The Great Lakes shipping season ended last week, and the shipping companies weren't sorry to see it go.
Heavy ice impeded the cargo freighters' travel, forcing many of them to call it a season earlier than usual. Even the most powerful ships were unable to get through without help from the U.S. and Canada Coast Guards' icebreakers, said the Lake Carriers' Association, which represents 11 operators of U.S.-flag vessels on the Great Lakes.
The shipping companies are hoping for milder weather to make travel easier when dry-bulk shipments resume early next month, said George Ryan, president of the carriers' association.
Tough ice conditions weren't the only factor limiting shipping this year. Lower water levels on the Great Lakes also forced the freighters to cut back on the amount of cargo they carry per trip.

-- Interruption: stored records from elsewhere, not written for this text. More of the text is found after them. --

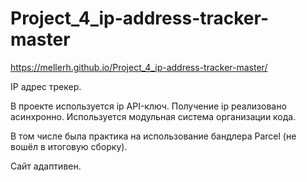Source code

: # Project_4_ip-address-tracker-master

https://mellerh.github.io/Project_4_ip-address-tracker-master/

IP адрес трекер.

В проекте используется ip API-ключ. Получение ip реализовано асинхронно. Используется модульная система организации кода. 

В том числе была практика на использование бандлера Parcel (не вошёл в итоговую сборку).

Сайт адаптивен.
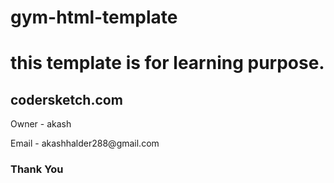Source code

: # gym-html-template
 
<h1>this template is for learning purpose.</h1>
<h2>codersketch.com</h2>
<p>Owner - akash</p>
<p>Email - akashhalder288@gmail.com</p>
<h3>Thank You</h3>
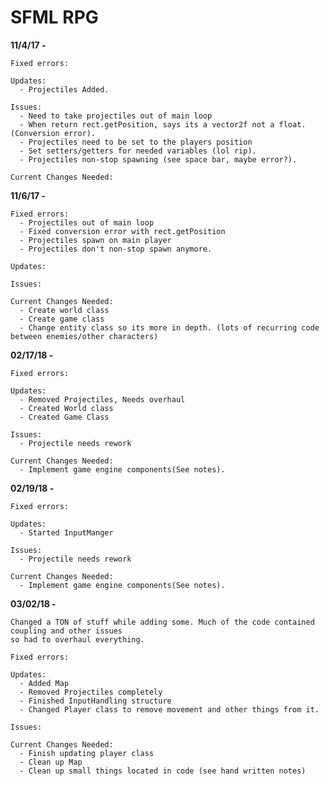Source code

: # SFML RPG

**11/4/17 -**
    
    Fixed errors:
      
    Updates:
      - Projectiles Added.
    
    Issues:
      - Need to take projectiles out of main loop
      - When return rect.getPosition, says its a vector2f not a float. (Conversion error).
      - Projectiles need to be set to the players position
      - Set setters/getters for needed variables (lol rip).
      - Projectiles non-stop spawning (see space bar, maybe error?).
      
    Current Changes Needed:
      
**11/6/17 -**

    Fixed errors:
      - Projectiles out of main loop
      - Fixed conversion error with rect.getPosition
      - Projectiles spawn on main player
      - Projectiles don't non-stop spawn anymore.
      
    Updates:
    
    Issues:
      
    Current Changes Needed:
      - Create world class
      - Create game class
      - Change entity class so its more in depth. (lots of recurring code between enemies/other characters)
      
**02/17/18 -**

    Fixed errors:
     
    Updates:
      - Removed Projectiles, Needs overhaul
      - Created World class
      - Created Game Class
      
    Issues:
      - Projectile needs rework
    
    Current Changes Needed:
      - Implement game engine components(See notes).
      
**02/19/18 -**

    Fixed errors:
     
    Updates:
      - Started InputManger
      
    Issues:
      - Projectile needs rework
    
    Current Changes Needed:
      - Implement game engine components(See notes).
      
  **03/02/18 -**

    Changed a TON of stuff while adding some. Much of the code contained coupling and other issues 
    so had to overhaul everything.
    
    Fixed errors:
     
    Updates:
      - Added Map
      - Removed Projectiles completely 
      - Finished InputHandling structure 
      - Changed Player class to remove movement and other things from it.
      
    Issues:
    
    Current Changes Needed:
      - Finish updating player class
      - Clean up Map 
      - Clean up small things located in code (see hand written notes)
      
  
  

      
  
  

  
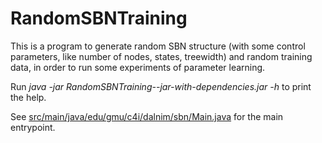 # RandomSBNTraining

This is a program to generate random SBN structure (with some control parameters, like number of nodes, states, treewidth) and random training data, in order to run some experiments of parameter learning.


Run *java -jar RandomSBNTraining-<VERSION>-jar-with-dependencies.jar -h* to print the help.

See [src/main/java/edu/gmu/c4i/dalnim/sbn/Main.java](https://github.com/hjyoon93/iMIA/blob/main/misc/RandomSBNTraining/src/main/java/edu/gmu/c4i/dalnim/sbn/Main.java) for the main entrypoint.


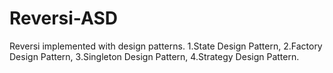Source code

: # Reversi-ASD
Reversi implemented with design patterns.
1.State Design Pattern,
2.Factory Design Pattern,
3.Singleton Design Pattern,
4.Strategy Design Pattern.
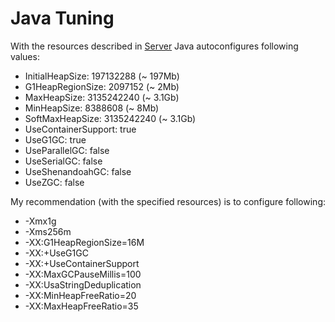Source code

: # Java Tuning

With the resources described in [Server](Server.md#resources) Java autoconfigures following values:

- InitialHeapSize: 197132288 (~ 197Mb)
- G1HeapRegionSize: 2097152 (~ 2Mb)
- MaxHeapSize: 3135242240 (~ 3.1Gb)
- MinHeapSize: 8388608 (~ 8Mb)
- SoftMaxHeapSize: 3135242240 (~ 3.1Gb)
- UseContainerSupport: true
- UseG1GC: true
- UseParallelGC: false
- UseSerialGC: false
- UseShenandoahGC: false
- UseZGC: false

My recommendation (with the specified resources) is to configure following:

- -Xmx1g
- -Xms256m
- -XX:G1HeapRegionSize=16M
- -XX:+UseG1GC
- -XX:+UseContainerSupport
- -XX:MaxGCPauseMillis=100
- -XX:UsaStringDeduplication
- -XX:MinHeapFreeRatio=20
- -XX:MaxHeapFreeRatio=35
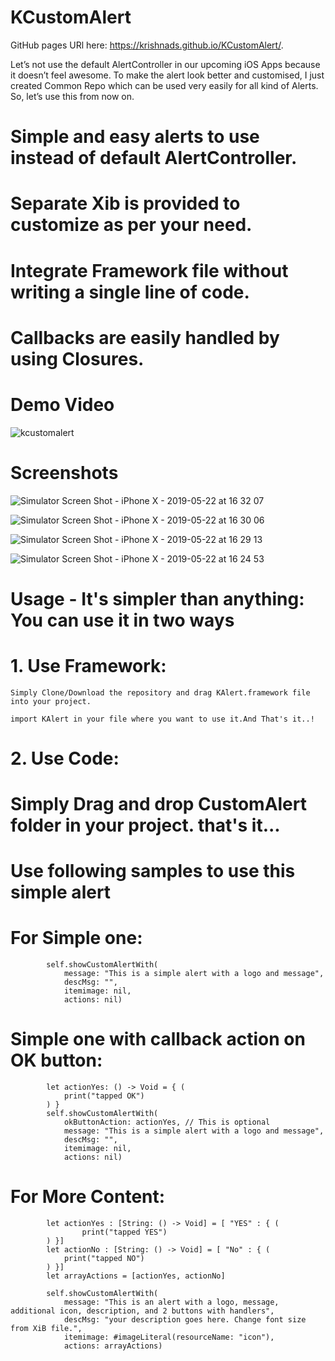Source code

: # KCustomAlert

GitHub pages URl here: https://krishnads.github.io/KCustomAlert/.


Let’s not use the default AlertController in our upcoming iOS Apps because it doesn’t feel awesome. To make the alert look better and customised, I just created Common Repo which can be used very easily for all kind of Alerts. So, let’s use this from now on.


# Simple and easy alerts to use instead of default AlertController.

# Separate Xib is provided to customize as per your need. 

# Integrate Framework file without writing a single line of code. 

# Callbacks are easily handled by using Closures.

# Demo Video

![kcustomalert](https://user-images.githubusercontent.com/16478904/58169999-e71bf180-7caf-11e9-9163-5696a2dfcce1.gif)



# Screenshots

![Simulator Screen Shot - iPhone X - 2019-05-22 at 16 32 07](https://user-images.githubusercontent.com/16478904/58169840-68bf4f80-7caf-11e9-8487-8a3211419ad0.png)

![Simulator Screen Shot - iPhone X - 2019-05-22 at 16 30 06](https://user-images.githubusercontent.com/16478904/58169841-68bf4f80-7caf-11e9-9caa-6b87c3b48b76.png)

![Simulator Screen Shot - iPhone X - 2019-05-22 at 16 29 13](https://user-images.githubusercontent.com/16478904/58169843-68bf4f80-7caf-11e9-9fb3-c0fe9f1c6b47.png)

![Simulator Screen Shot - iPhone X - 2019-05-22 at 16 24 53](https://user-images.githubusercontent.com/16478904/58169844-6957e600-7caf-11e9-8f1b-17b8fe3621fa.png)


# Usage -  It's simpler than anything: You can use it in two ways

# 1. Use Framework:

    Simply Clone/Download the repository and drag KAlert.framework file into your project.
    
    import KAlert in your file where you want to use it.And That's it..!
            

# 2. Use Code:

# Simply Drag and drop CustomAlert folder in your project. that's it...

# Use following samples to use this simple alert

# For Simple one: 

            self.showCustomAlertWith(
                message: "This is a simple alert with a logo and message",
                descMsg: "",
                itemimage: nil,
                actions: nil)
                       

# Simple one with callback action on OK button: 

            let actionYes: () -> Void = { (
                print("tapped OK")
            ) }
            self.showCustomAlertWith(
                okButtonAction: actionYes, // This is optional
                message: "This is a simple alert with a logo and message",
                descMsg: "",
                itemimage: nil,
                actions: nil)
 

# For More Content: 


            let actionYes : [String: () -> Void] = [ "YES" : { (
                    print("tapped YES")
            ) }]
            let actionNo : [String: () -> Void] = [ "No" : { (
                print("tapped NO")
            ) }]
            let arrayActions = [actionYes, actionNo]
            
            self.showCustomAlertWith(
                message: "This is an alert with a logo, message, additional icon, description, and 2 buttons with handlers",
                descMsg: "your description goes here. Change font size from XiB file.",
                itemimage: #imageLiteral(resourceName: "icon"),
                actions: arrayActions)
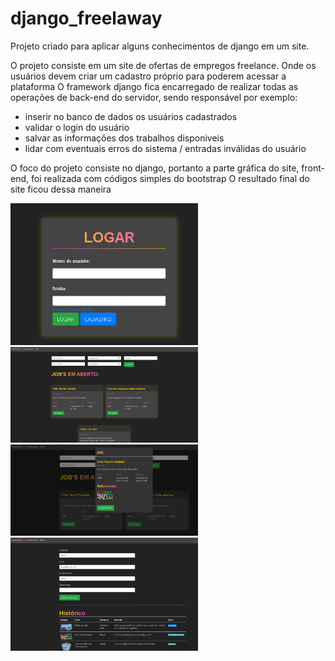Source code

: # django_freelaway
Projeto criado para aplicar alguns conhecimentos de django em um site.

O projeto consiste em um site de ofertas de empregos freelance. Onde os usuários devem criar um cadastro  próprio para poderem acessar a plataforma
O framework django fica encarregado de realizar todas as operações de back-end do servidor, sendo responsável por exemplo:
- inserir no banco de dados os usuários cadastrados
- validar o login do usuário
- salvar as informações dos trabalhos disponiveis
- lidar com eventuais erros do sistema / entradas inválidas do usuário

O foco do projeto consiste no django, portanto a parte gráfica do site, front-end, foi realizada com códigos simples do bootstrap
O resultado final do site ficou dessa maneira

<img title="login" src="https://github.com/tnorio/django_freelaway/blob/master/media/aparencia%20do%20site/login.png?raw=true" style="width:300px;"/>
<img title="jobs_aberto" src="https://raw.githubusercontent.com/tnorio/django_freelaway/master/media/aparencia%20do%20site/template_vagas.png" style="width:300px;"/>

<img title="jobs_card" src="https://raw.githubusercontent.com/tnorio/django_freelaway/master/media/aparencia%20do%20site/template_vagas_card.png" style="width:300px;"/>
<img title="perfil" src="https://raw.githubusercontent.com/tnorio/django_freelaway/master/media/aparencia%20do%20site/template_perfil.png" alt="perfil" style="width:300px;"/>
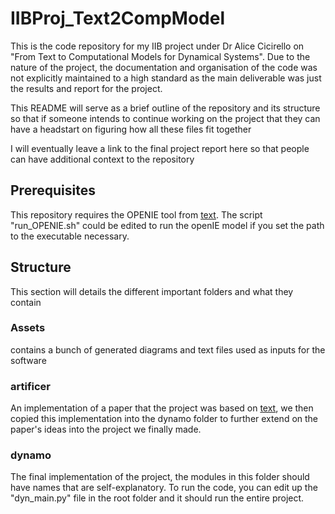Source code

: # IIBProj_Text2CompModel

<!-- dealing with multiple Java versions:

[text](https://batsov.com/articles/2021/12/10/working-with-multiple-versions-of-java-on-ubuntu/) -->

This is the code repository for my IIB project under Dr Alice Cicirello on "From Text to Computational Models for Dynamical Systems". Due to the nature of the project, the documentation and organisation of the code was not explicitly maintained to a high standard as the main deliverable was just the results and report for the project.

This README will serve as a brief outline of the repository and its structure so that if someone intends to continue working on the project that they can have a headstart on figuring how all these files fit together

I will eventually leave a link to the final project report here so that people can have additional context to the repository

## Prerequisites

This repository requires the OPENIE tool from [text](https://github.com/dair-iitd/OpenIE-standalone). The script "run_OPENIE.sh" could be edited to run the openIE model if you set the path to the executable necessary.

## Structure

This section will details the different important folders and what they contain

### Assets
contains a bunch of generated diagrams and text files used as inputs for the software

### artificer
An implementation of a paper that the project was based on [text](https://www.sciencedirect.com/science/article/pii/S0950705122011649), we then copied this implementation into the dynamo folder to further extend on the paper's ideas into the project we finally made.

### dynamo
The final implementation of the project, the modules in this folder should have names that are self-explanatory. To run the code, you can edit up the "dyn_main.py" file in the root folder and it should run the entire project.




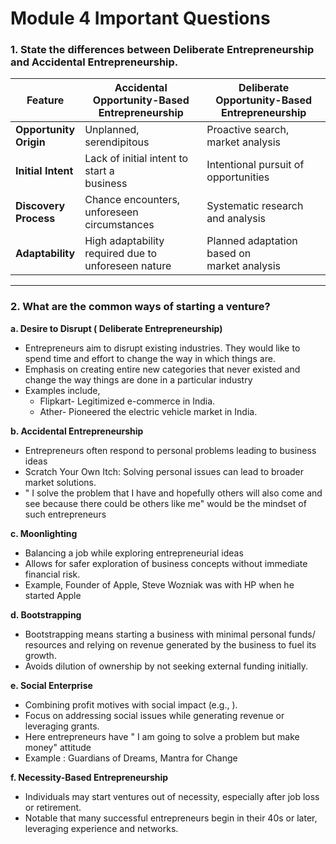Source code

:# Module 4 Important Questions

### 1. State the differences between Deliberate Entrepreneurship and Accidental Entrepreneurship.

| Feature | Accidental Opportunity-Based<br>Entrepreneurship | Deliberate Opportunity-Based<br>Entrepreneurship |
|---|---|---|
| **Opportunity<br>Origin** | Unplanned, serendipitous | Proactive search, market analysis |
| **Initial Intent** | Lack of initial intent to start a<br>business | Intentional pursuit of<br>opportunities |
| **Discovery<br>Process** | Chance encounters, unforeseen<br>circumstances | Systematic research and analysis |
| **Adaptability** | High adaptability required due to<br>unforeseen nature | Planned adaptation based on<br>market analysis |

---

### 2. What are the common ways of starting a venture?

**a. Desire to Disrupt ( Deliberate Entrepreneurship)**
- Entrepreneurs aim to disrupt existing industries. They would like to spend time and
effort to change the way in which things are.
- Emphasis on creating entire new categories that never existed and change the way
things are done in a particular industry
- Examples include,
  - Flipkart- Legitimized e-commerce in India.
  - Ather- Pioneered the electric vehicle market in India.

**b. Accidental Entrepreneurship**
- Entrepreneurs often respond to personal problems leading to business ideas
- Scratch Your Own Itch: Solving personal issues can lead to broader market solutions.
- &quot; I solve the problem that I have and hopefully others will also come and see because
there could be others like me&quot; would be the mindset of such entrepreneurs

**c. Moonlighting**
- Balancing a job while exploring entrepreneurial ideas
- Allows for safer exploration of business concepts without immediate financial risk.
- Example, Founder of Apple, Steve Wozniak was with HP when he started Apple

**d. Bootstrapping**
- Bootstrapping means starting a business with minimal personal funds/ resources and
relying on revenue generated by the business to fuel its growth.
- Avoids dilution of ownership by not seeking external funding initially.

**e. Social Enterprise**
- Combining profit motives with social impact (e.g., ).
- Focus on addressing social issues while generating revenue or leveraging grants.
- Here entrepreneurs have &quot; I am going to solve a problem but make money&quot; attitude
- Example : Guardians of Dreams, Mantra for Change

**f. Necessity-Based Entrepreneurship**
- Individuals may start ventures out of necessity, especially after job loss or retirement.
- Notable that many successful entrepreneurs begin in their 40s or later, leveraging
experience and networks.
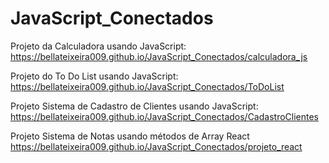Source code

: # JavaScript_Conectados

Projeto da Calculadora usando JavaScript:
https://bellateixeira009.github.io/JavaScript_Conectados/calculadora_js

Projeto do To Do List usando JavaScript:
https://bellateixeira009.github.io/JavaScript_Conectados/ToDoList

Projeto Sistema de Cadastro de Clientes usando JavaScript:
https://bellateixeira009.github.io/JavaScript_Conectados/CadastroClientes

Projeto Sistema de Notas usando métodos de Array React
https://bellateixeira009.github.io/JavaScript_Conectados/projeto_react
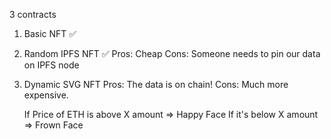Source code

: 3 contracts

1. Basic NFT ✅

2. Random IPFS NFT ✅
    Pros: Cheap
    Cons: Someone needs to pin our data on IPFS node

3. Dynamic SVG NFT
    Pros: The data is on chain!
    Cons: Much more expensive.

    If Price of ETH is above X amount => Happy Face 
    If it's below X amount => Frown Face
    
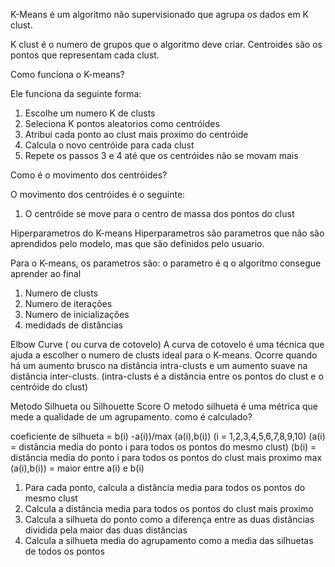 K-Means é um algoritmo não supervisionado que agrupa os dados em K clust. 

K clust é o numero de grupos que o algoritmo deve criar.
Centroides são os pontos que representam cada clust.


Como funciona o K-means? 

Ele funciona da seguinte forma:

1. Escolhe um numero K de clusts
2. Seleciona K pontos aleatorios como centróides
3. Atribui cada ponto ao clust mais proximo do centróide
4. Calcula o novo centróide para cada clust
5. Repete os passos 3 e 4 até que os centróides não se movam mais

Como é o movimento dos centróides?

O movimento dos centróides é o seguinte:
1. O centróide se move para o centro de massa dos pontos do clust

Hiperparametros do K-means
Hiperparametros são parametros que não são aprendidos pelo modelo, mas que são definidos pelo usuario.

Para o K-means, os parametros são:
o parametro é q o algoritmo consegue aprender ao final
1. Numero de clusts
2. Numero de iterações
3. Numero de inicializações
4. medidads de distâncias

Elbow Curve  ( ou curva de cotovelo)
A curva de cotovelo é uma técnica que ajuda a escolher o numero de clusts ideal para o K-means.
Ocorre quando há um aumento brusco na distância intra-clusts e um aumento suave na distância inter-clusts.
(intra-clusts é a distância entre os pontos do clust e o centróide do clust)

Metodo Silhueta ou Silhouette Score
O metodo silhueta é uma métrica que mede a qualidade de um agrupamento.
como é calculado? 

coeficiente de silhueta = b(i) -a(i))/max (a(i),b(i)) (i = 1,2,3,4,5,6,7,8,9,10)
(a(i) = distância media do ponto i para todos os pontos do mesmo clust)
(b(i) = distância media do ponto i para todos os pontos do clust mais proximo
max (a(i),b(i)) = maior entre a(i) e b(i)

1. Para cada ponto, calcula a distância media para todos os pontos do mesmo clust
2. Calcula a distância media para todos os pontos do clust mais proximo
3. Calcula a silhueta do ponto como a diferença entre as duas distâncias dividida pela maior das duas distâncias
4. Calcula a silhueta media do agrupamento como a media das silhuetas de todos os pontos







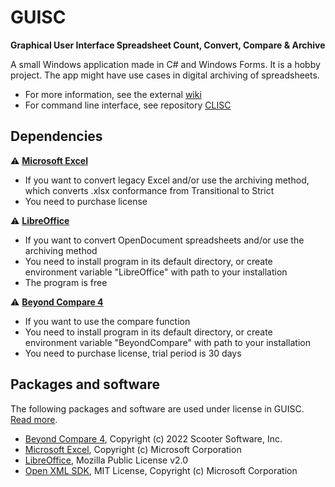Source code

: # GUISC
**Graphical User Interface Spreadsheet Count, Convert, Compare & Archive**

A small Windows application made in C# and Windows Forms. It is a hobby project. The app might have use cases in digital archiving of spreadsheets. 

* For more information, see the external [wiki](https://github.com/Asbjoedt/CLISC/wiki)
* For command line interface, see repository [CLISC](https://github.com/Asbjoedt/CLISC)

## Dependencies

:warning: **[Microsoft Excel](https://www.microsoft.com/en-us/microsoft-365/excel)**
* If you want to convert legacy Excel and/or use the archiving method, which converts .xlsx conformance from Transitional to Strict
* You need to purchase license

:warning: **[LibreOffice](https://www.libreoffice.org/)**
* If you want to convert OpenDocument spreadsheets and/or use the archiving method
* You need to install program in its default directory, or create environment variable "LibreOffice" with path to your installation
* The program is free

:warning: **[Beyond Compare 4](https://www.scootersoftware.com/)**
* If you want to use the compare function
* You need to install program in its default directory, or create environment variable "BeyondCompare" with path to your installation
* You need to purchase license, trial period is 30 days

## Packages and software
  
The following packages and software are used under license in GUISC. [Read more](https://github.com/Asbjoedt/CLISC/wiki/Dependencies).

* [Beyond Compare 4](https://www.scootersoftware.com/index.php), Copyright (c) 2022 Scooter Software, Inc.
* [Microsoft Excel](https://www.microsoft.com/en-us/microsoft-365/excel), Copyright (c) Microsoft Corporation
* [LibreOffice](https://www.libreoffice.org/), Mozilla Public License v2.0
* [Open XML SDK](https://github.com/OfficeDev/Open-XML-SDK), MIT License, Copyright (c) Microsoft Corporation
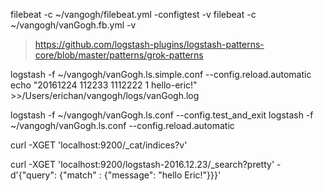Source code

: filebeat -c ~/vangogh/filebeat.yml -configtest -v
filebeat -c ~/vangogh/vanGogh.fb.yml -v

> https://github.com/logstash-plugins/logstash-patterns-core/blob/master/patterns/grok-patterns

logstash -f ~/vangogh/vanGogh.ls.simple.conf --config.reload.automatic
echo "20161224 112233 1112222 1 hello-eric!" >>/Users/erichan/vangogh/logs/vanGogh.log

logstash -f ~/vangogh/vanGogh.ls.conf --config.test_and_exit
logstash -f ~/vangogh/vanGogh.ls.conf --config.reload.automatic

curl -XGET 'localhost:9200/_cat/indices?v'

curl -XGET 'localhost:9200/logstash-2016.12.23/_search?pretty' -d'{"query": {"match" : {"message": "hello Eric!"}}}'
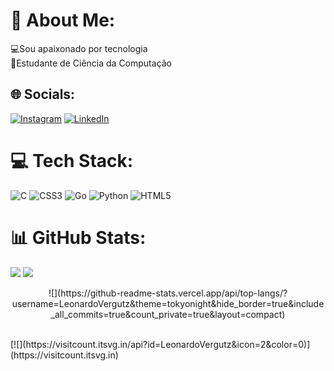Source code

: # 💫 About Me:
💻Sou apaixonado por tecnologia<br>🏤Estudante de Ciência da Computação 


## 🌐 Socials:
[![Instagram](https://img.shields.io/badge/Instagram-%23E4405F.svg?logo=Instagram&logoColor=white)](https://instagram.com/vergutz_) [![LinkedIn](https://img.shields.io/badge/LinkedIn-%230077B5.svg?logo=linkedin&logoColor=white)](https://www.linkedin.com/in/leonardo-vergutz-546132272/) 

# 💻 Tech Stack:
![C](https://img.shields.io/badge/c-%2300599C.svg?style=for-the-badge&logo=c&logoColor=white) ![CSS3](https://img.shields.io/badge/css3-%231572B6.svg?style=for-the-badge&logo=css3&logoColor=white) ![Go](https://img.shields.io/badge/go-%2300ADD8.svg?style=for-the-badge&logo=go&logoColor=white) ![Python](https://img.shields.io/badge/python-3670A0?style=for-the-badge&logo=python&logoColor=ffdd54) ![HTML5](https://img.shields.io/badge/html5-%23E34F26.svg?style=for-the-badge&logo=html5&logoColor=white)
# 📊 GitHub Stats:
![](https://github-readme-stats.vercel.app/api?username=LeonardoVergutz&theme=tokyonight&hide_border=true&include_all_commits=true&count_private=true)
![](https://github-readme-streak-stats.herokuapp.com/?user=LeonardoVergutz&theme=tokyonight&hide_border=true)
<p align="center" >
![](https://github-readme-stats.vercel.app/api/top-langs/?username=LeonardoVergutz&theme=tokyonight&hide_border=true&include_all_commits=true&count_private=true&layout=compact)
</p> <br>
[![](https://visitcount.itsvg.in/api?id=LeonardoVergutz&icon=2&color=0)](https://visitcount.itsvg.in)
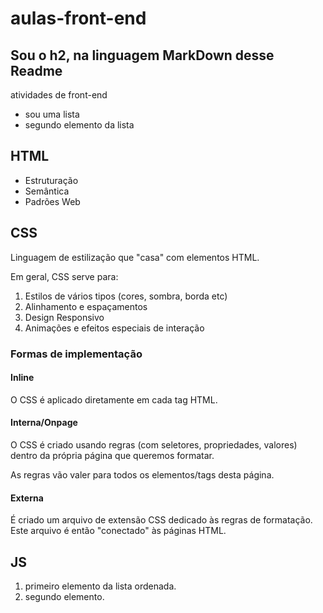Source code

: # aulas-front-end
## Sou o h2, na linguagem MarkDown desse Readme
 atividades de front-end
- sou uma lista
- segundo elemento da lista


## HTML

- Estruturação
- Semântica
- Padrões Web

## CSS

Linguagem de estilização que "casa" com elementos HTML.

Em geral, CSS serve para:

1. Estilos de vários tipos (cores, sombra, borda etc)
2. Alinhamento e espaçamentos
3. Design Responsivo
4. Animações e efeitos especiais de interação

### Formas de implementação

#### Inline

O CSS é aplicado diretamente em cada tag HTML.

#### Interna/Onpage

O CSS é criado usando regras (com seletores, propriedades, valores) dentro da própria página que queremos formatar.

As regras vão valer para todos os elementos/tags desta página.

#### Externa

É criado um arquivo de extensão CSS dedicado às regras de formatação. Este arquivo é então "conectado" às páginas HTML.

## JS

1. primeiro elemento da lista ordenada.
2. segundo elemento.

American Steamship Co., based in Williamsville, said its overall tonnage was off by about 3.5 percent last year. The 11 vessels that American Steamship operates carry cargo representing about 25 percent of all cargo carried by the U.S. fleet on the Great Lakes.
Michael Sheidt, senior vice president of American Steamship, said initially he was concerned that the harsh winter weather would delay the start of shipments in March. But after the milder weather recently, he said he is more optimistic everything will start on schedule. American Steamship carries iron ore, coal and limestone all over the Great Lakes.
Last year's shipping actually started early, thanks to a mild winter. And this year, the St. Lawrence Seaway plans to open for shipping on March 23, the earliest date in its 42 years of operation.
Ryan expects both Coast GuardS will have a heavy workload when Great Lakes shipping resumes, since the ice fields tend to strengthen after the previous shipping season ends and ice breaker runs cease.
The U.S. Coast Guard's largest icebreaker on the Great Lakes, the cutter Mackinaw, was built in 1944. A new multipurpose vessel with heavy ice-breaking capabilities is expected to go into service by 2006 at the latest.